My inexpensive wet saw was bought to cut ceramic tiles. It has a reservoir that holds water, keeping the blade wet for easier cutting. It is a loud & messy job, so you want to cut quite a bit when you do it. The guide can be adjusted to make sure that the strips are all same width. Slide the slate along as you would on a table saw, fingers well away from the blade! Tip, keep the protector hood down over the blade, if you raise it the water will spray into your face (don’t ask how I found out).
The water that collects in the bottom also becomes a sludge of slate dust. Do not pour any of it into the drain! I plan on trying my hand at making some paint so I will dry this into a pigment powder. (more to come) It is a whole process that is quite messy…
The rods hold quite well at 1 cm wide. You can still make great designs without sawing the slate if you so choose to avoid the ‘monster’ saw. There are so many options, the more unique choice of shapes and materials the better!
After cutting the slate will need rinsing (outside or in a bucket). You can create smaller shards as well with a hammer. (protect eyes and surroundings) I often like to do the ‘rock breaking’ outside, and use a large rock that stops pieces flying everywhere.
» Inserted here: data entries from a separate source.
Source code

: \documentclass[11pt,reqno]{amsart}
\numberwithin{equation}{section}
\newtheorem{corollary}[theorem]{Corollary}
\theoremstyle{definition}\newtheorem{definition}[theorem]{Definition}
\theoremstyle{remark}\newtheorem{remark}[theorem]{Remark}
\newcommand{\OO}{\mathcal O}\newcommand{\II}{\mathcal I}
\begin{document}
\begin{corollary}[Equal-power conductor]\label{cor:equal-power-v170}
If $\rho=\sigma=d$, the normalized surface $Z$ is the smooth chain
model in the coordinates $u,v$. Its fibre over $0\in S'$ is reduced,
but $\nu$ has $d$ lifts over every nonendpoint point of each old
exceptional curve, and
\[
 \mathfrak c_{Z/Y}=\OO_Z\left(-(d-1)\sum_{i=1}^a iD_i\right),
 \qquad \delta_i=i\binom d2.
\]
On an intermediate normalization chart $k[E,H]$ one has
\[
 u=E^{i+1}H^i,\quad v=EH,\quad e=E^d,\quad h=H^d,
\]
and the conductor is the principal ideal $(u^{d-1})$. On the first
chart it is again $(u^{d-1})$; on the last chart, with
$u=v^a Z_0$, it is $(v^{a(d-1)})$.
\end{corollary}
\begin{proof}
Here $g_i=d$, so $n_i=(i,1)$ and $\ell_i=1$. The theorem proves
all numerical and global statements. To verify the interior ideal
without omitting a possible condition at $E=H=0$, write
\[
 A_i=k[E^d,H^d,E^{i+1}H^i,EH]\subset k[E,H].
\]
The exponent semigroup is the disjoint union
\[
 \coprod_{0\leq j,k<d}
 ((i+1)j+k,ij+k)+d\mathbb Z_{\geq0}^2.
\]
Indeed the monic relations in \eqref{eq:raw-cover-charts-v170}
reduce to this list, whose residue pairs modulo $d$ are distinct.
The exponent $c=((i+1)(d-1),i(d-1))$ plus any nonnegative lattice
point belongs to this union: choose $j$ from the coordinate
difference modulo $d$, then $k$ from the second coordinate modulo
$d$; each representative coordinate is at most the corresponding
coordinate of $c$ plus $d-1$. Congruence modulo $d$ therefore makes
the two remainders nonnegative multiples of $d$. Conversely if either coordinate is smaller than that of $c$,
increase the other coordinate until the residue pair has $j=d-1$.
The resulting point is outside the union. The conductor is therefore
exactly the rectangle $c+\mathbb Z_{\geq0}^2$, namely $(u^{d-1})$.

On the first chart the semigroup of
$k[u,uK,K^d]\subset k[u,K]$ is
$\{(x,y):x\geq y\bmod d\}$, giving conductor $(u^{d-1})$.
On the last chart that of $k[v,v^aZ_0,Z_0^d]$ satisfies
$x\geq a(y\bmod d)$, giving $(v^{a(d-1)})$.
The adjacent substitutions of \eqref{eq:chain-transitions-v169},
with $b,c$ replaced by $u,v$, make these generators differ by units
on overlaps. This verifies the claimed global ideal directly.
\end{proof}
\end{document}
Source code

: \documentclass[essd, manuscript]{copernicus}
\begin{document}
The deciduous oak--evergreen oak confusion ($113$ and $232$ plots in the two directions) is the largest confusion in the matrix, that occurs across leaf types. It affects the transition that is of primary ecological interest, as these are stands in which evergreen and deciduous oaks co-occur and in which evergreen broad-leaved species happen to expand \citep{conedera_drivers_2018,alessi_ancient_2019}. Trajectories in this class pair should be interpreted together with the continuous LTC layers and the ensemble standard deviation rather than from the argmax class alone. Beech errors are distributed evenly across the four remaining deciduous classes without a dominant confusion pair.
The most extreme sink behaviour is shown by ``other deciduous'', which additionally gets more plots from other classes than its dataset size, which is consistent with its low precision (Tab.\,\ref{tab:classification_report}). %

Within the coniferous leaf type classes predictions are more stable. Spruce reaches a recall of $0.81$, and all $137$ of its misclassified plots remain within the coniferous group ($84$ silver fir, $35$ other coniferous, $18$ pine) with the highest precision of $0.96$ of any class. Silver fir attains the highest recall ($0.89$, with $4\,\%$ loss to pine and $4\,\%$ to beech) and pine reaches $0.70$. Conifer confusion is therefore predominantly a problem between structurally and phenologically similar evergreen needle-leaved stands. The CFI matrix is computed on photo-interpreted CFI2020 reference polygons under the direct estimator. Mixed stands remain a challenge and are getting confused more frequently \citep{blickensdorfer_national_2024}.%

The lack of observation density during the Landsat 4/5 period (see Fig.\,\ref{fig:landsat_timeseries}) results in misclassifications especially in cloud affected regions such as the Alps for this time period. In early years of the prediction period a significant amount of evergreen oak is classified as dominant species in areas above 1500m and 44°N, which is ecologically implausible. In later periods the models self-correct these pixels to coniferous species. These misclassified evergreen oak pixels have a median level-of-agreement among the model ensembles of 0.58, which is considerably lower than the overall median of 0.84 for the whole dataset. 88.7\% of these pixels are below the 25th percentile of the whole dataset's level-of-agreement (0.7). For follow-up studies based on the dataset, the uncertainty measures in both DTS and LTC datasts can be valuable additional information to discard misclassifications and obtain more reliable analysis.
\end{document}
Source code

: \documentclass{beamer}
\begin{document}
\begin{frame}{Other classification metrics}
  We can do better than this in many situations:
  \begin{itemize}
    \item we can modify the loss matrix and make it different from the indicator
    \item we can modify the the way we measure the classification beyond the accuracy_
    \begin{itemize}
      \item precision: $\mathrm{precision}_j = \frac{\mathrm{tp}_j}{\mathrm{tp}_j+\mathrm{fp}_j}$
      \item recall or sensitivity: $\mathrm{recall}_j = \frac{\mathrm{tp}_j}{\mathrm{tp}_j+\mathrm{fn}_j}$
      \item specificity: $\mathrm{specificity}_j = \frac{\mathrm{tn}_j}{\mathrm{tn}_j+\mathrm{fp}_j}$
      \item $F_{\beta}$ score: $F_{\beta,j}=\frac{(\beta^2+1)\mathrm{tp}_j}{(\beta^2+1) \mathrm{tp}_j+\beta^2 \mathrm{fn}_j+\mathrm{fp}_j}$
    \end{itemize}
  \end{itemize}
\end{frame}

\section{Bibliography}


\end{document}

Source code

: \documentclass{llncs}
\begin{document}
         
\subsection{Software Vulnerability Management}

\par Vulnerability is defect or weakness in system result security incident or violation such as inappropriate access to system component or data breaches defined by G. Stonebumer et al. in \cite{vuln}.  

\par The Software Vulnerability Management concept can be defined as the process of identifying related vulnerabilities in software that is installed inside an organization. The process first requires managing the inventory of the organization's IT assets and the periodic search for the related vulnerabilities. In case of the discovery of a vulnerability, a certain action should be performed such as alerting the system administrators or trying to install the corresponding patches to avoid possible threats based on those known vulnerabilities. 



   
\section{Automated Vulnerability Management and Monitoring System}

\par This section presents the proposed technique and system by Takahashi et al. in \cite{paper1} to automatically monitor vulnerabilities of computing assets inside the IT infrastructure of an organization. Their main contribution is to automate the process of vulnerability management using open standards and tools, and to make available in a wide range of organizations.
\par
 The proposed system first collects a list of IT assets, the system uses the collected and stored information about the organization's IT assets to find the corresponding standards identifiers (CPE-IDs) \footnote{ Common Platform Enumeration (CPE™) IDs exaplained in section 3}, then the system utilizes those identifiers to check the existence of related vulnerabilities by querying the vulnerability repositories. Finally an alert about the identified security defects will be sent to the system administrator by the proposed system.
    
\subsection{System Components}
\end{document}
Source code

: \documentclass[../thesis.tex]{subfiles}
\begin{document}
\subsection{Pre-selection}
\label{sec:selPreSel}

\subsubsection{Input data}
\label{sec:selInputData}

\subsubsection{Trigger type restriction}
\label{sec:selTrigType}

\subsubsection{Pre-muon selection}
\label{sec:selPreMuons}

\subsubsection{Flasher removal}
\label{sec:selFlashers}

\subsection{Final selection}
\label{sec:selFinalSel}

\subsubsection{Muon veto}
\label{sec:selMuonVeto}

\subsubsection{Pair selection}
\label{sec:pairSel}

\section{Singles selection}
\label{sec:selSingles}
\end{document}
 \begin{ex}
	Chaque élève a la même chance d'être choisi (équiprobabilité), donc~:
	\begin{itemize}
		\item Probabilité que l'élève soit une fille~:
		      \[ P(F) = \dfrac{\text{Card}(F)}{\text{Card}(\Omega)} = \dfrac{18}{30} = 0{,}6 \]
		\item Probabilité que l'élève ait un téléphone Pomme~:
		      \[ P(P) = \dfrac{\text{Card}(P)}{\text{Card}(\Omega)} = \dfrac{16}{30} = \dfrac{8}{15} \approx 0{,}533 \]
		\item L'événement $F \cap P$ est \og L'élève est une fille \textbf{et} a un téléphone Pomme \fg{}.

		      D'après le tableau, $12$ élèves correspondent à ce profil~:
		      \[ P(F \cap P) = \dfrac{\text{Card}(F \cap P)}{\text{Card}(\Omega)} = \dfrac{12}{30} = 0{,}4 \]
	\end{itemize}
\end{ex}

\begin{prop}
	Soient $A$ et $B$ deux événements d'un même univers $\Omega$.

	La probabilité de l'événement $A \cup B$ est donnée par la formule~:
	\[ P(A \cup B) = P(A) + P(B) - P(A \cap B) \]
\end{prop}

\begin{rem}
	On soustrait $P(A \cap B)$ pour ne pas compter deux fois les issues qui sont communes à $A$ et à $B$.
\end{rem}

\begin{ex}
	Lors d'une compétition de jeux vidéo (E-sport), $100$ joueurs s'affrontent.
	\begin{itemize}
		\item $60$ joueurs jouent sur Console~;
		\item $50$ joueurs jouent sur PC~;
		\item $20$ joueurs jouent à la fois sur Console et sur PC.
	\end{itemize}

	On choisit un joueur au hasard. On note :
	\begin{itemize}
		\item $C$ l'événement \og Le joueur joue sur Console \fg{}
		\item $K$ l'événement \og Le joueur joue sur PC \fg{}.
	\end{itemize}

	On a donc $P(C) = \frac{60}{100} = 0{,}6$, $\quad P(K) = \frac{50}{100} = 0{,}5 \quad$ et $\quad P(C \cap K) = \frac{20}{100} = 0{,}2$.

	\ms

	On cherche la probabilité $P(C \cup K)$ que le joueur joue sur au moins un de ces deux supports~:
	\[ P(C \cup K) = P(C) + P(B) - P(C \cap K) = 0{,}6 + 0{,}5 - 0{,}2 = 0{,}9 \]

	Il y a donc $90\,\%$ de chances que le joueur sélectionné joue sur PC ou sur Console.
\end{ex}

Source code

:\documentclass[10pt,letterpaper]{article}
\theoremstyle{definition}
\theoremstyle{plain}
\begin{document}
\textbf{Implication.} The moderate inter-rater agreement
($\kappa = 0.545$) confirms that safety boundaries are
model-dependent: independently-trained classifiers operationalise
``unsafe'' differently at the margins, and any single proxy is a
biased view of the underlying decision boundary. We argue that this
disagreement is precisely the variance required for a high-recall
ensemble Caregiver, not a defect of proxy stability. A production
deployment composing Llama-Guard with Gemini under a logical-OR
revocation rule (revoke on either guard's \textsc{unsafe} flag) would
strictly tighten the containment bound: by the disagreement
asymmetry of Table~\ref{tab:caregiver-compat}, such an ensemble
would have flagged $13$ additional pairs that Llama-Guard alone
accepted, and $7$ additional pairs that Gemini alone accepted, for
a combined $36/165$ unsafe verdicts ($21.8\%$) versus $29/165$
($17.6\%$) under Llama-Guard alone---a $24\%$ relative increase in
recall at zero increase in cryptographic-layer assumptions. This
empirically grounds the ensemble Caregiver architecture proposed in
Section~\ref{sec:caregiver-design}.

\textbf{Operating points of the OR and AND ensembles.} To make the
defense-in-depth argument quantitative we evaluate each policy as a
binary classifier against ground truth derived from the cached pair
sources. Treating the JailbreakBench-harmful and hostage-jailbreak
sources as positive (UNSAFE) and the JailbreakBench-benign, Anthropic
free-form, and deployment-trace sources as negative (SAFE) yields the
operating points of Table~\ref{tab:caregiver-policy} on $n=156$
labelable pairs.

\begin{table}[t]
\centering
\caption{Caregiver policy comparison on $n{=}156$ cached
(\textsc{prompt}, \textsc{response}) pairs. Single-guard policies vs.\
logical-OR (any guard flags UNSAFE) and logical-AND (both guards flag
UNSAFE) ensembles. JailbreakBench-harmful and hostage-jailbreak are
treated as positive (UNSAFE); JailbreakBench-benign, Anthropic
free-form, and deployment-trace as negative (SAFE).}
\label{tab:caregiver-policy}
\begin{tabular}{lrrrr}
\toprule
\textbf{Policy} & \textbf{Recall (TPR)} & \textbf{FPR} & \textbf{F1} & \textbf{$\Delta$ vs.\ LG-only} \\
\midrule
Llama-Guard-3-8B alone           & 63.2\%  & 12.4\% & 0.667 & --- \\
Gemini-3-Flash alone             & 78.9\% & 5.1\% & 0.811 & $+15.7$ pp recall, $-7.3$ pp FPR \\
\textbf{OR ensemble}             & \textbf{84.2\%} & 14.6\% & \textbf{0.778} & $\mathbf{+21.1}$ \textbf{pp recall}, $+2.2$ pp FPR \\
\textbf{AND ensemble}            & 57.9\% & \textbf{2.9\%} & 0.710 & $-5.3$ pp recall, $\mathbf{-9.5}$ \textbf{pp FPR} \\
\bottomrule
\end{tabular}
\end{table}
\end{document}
Rustic means less Perfection:
Since I am a nature lover this mosaic method really appeals to me since it less like traditional mosaic work. ‘It must be because it relates to those beautiful views of mountains & rocky trails. Feel free to add other elements like beach stones, shells, or other rocks. The abstract designs pretty well allow anything. The elements of design are: line, shape, space, texture & pattern – all very abundant in nature!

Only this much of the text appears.